Am J Perinatol 2016; 33 - A018
DOI: 10.1055/s-0036-1592389

Early Hyperglycemia and Risk of Infections in Preterm VLBW Infants in NICU: Data from a Multicenter, Randomized, Placebo-Controlled Trial

Paolo Manzoni 1, Elena Tavella 1, Ilaria Stolfi 2, Lorenza Pugni 3, Hubert Messner 4, Milena Maule 5, Mauro Stronati 6
  • 1Department of Neonatology and NICU, S. Anna Hospital, Torino, Italy
  • 2Department of Neonatology, Policlinico Umberto I^, Roma
  • 3Department of NICU, IRCCS Mangiagalli Hospital, Milano
  • 4Department of NICU, Ospedale Regionale, Bolzano, Italy
  • 5Department of Biomedical Sciences and Human Oncology, Cancer Epidemiology Unit, University of Torino, Italy
  • 6Department of Patologia Neonatale, IRCCS Policlinico San Matteo, Pavia

Background: Hyperglycemia in the early days of life has been occasionally reported as a possible risk factor for development of Candida infections in preterm ELBW neonates. Additional data are needed to assess the relationships between early hyperglycemia and late-onset sepsis in preterm neonates.

Objective: This is a secondary analysis of data from a multicenter RCT in Italy and New Zealand, whose original protocol was previously published. The trial aimed at assessing effectiveness of bovine lactoferrin (LF) supplementation (100 mg/day, alone or in combination with the probiotic LGG [106 CFU/day] versus placebo) in prevention of late-onset sepsis (Manzoni et al, JAMA 2009) and NEC (Manzoni et al, EHD 2014) in VLBW infants. We tested the hypothesis that early (within the 5th day of life) hyperglycemic (>200 mg/dL) spells can be associated with the occurrence of proven late-onset infections in preterm VLBW neonates.

Design/Methods: We analyzed the data of all infants enrolled in the RCT, and then separately for treatment groups (LF vs. placebo). Per the original protocol, daily surveillance and monitoring of glycaemia levels were performed and recorded. Management of hyperglycemia followed institutional protocols and clinical judgment of attending physicians. Multivariable logistic regression was performed to assess whether hyperglycemia was associated with late-onset culture-proven infections, and separately with infections by gram positives, gram-negatives, and fungal agents.
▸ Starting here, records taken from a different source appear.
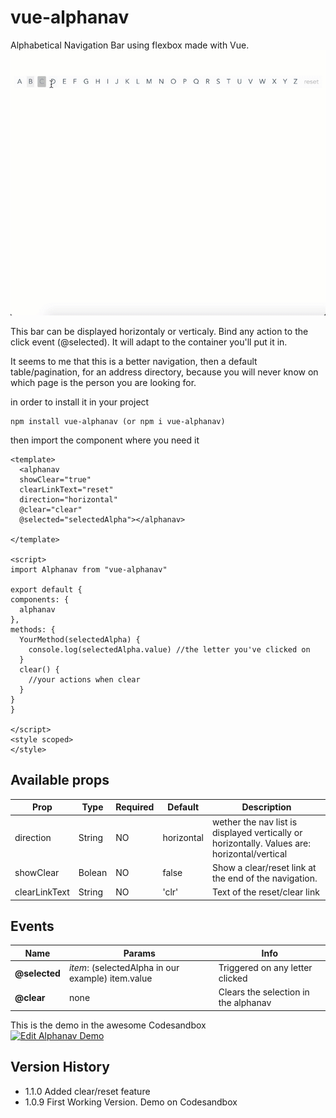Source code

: # vue-alphanav
Alphabetical Navigation Bar using flexbox made with Vue.
![vue-alphanav Gif](demo/demo.gif)

This bar can be displayed horizontaly or verticaly. Bind any action to the click event (@selected). It will adapt to the container you'll put it in. 

It seems to me that this is a better navigation, then a default table/pagination, for an address directory, because you will never know on which page is the person you are looking for.

in order to install it in your project
```
npm install vue-alphanav (or npm i vue-alphanav)

```

then import the component where you need it

```
<template>
  <alphanav 
  showClear="true" 
  clearLinkText="reset"
  direction="horizontal" 
  @clear="clear" 
  @selected="selectedAlpha"></alphanav>

</template>

<script>
import Alphanav from "vue-alphanav"

export default {
components: {
  alphanav
},
methods: {
  YourMethod(selectedAlpha) {
    console.log(selectedAlpha.value) //the letter you've clicked on
  }
  clear() {
    //your actions when clear
  }
}
}

</script>
<style scoped>
</style>

```

## Available props

| Prop                  | Type                        | Required | Default   | Description |
|-----------------------|-----------------------------|----------|-----------|-------------|
| direction                | String |     NO     | horizontal      | wether the nav list is displayed vertically or horizontally. Values are: horizontal/vertical|
| showClear                | Bolean |     NO     | false      | Show a clear/reset link at the end of the navigation. |
| clearLinkText                | String |     NO     | 'clr'      | Text of the reset/clear link |

Events
------

| Name              | Params                       | Info                                                  |
| ----------------- | ---------------------------- | ----------------------------------------------------- |
| **@selected**         | *item*: (selectedAlpha in our example) item.value         | Triggered on any letter clicked              |
| **@clear**         | none        | Clears the selection in the alphanav              |

This is the demo in the awesome Codesandbox\
[![Edit Alphanav Demo](https://codesandbox.io/static/img/play-codesandbox.svg)](https://codesandbox.io/s/alphanav-demo-uvgk2?fontsize=14)


## Version History
- 1.1.0 Added clear/reset feature
- 1.0.9 First Working Version. Demo on Codesandbox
Results: Among 740 VLBW infants enrolled, 86 featured at least an episode of microbiologically confirmed late-onset infection, and 34 had at least one episode of early hyperglycemic spell recorded. After controlling for all variables significantly associated with infections (i.e., LF exposure, birth weight, gestational age), occurrence of at least one episode of early hyperglycemic spell retained a significant and independent association with the occurrence of infections only by Gram-positives (OR: 5.45; 95% CI: 1.92–15.42; p < 0.001) and fungal agents (OR: 3.37; 95% CI: 1.01–11.97; p = 0.04), but not by gram negatives. Of note, the day of onset of infections occurred significantly earlier in hyperglycemic infants compared with normoglycemic: 13.9 versus 20.1 mean days (p = 0.03), regardless of the pathogen.

Conclusion: Early hyperglycemic spells are significantly predictive of development of LOS by gram-positives and fungal microorganisms in preterm infants. Prophylactic strategies and reinforced monitoring should be addressed to these infants.

On behalf of the Italian Task Force for the study and prevention of Neonatal Fungal Infections; the Italian Society of Neonatology.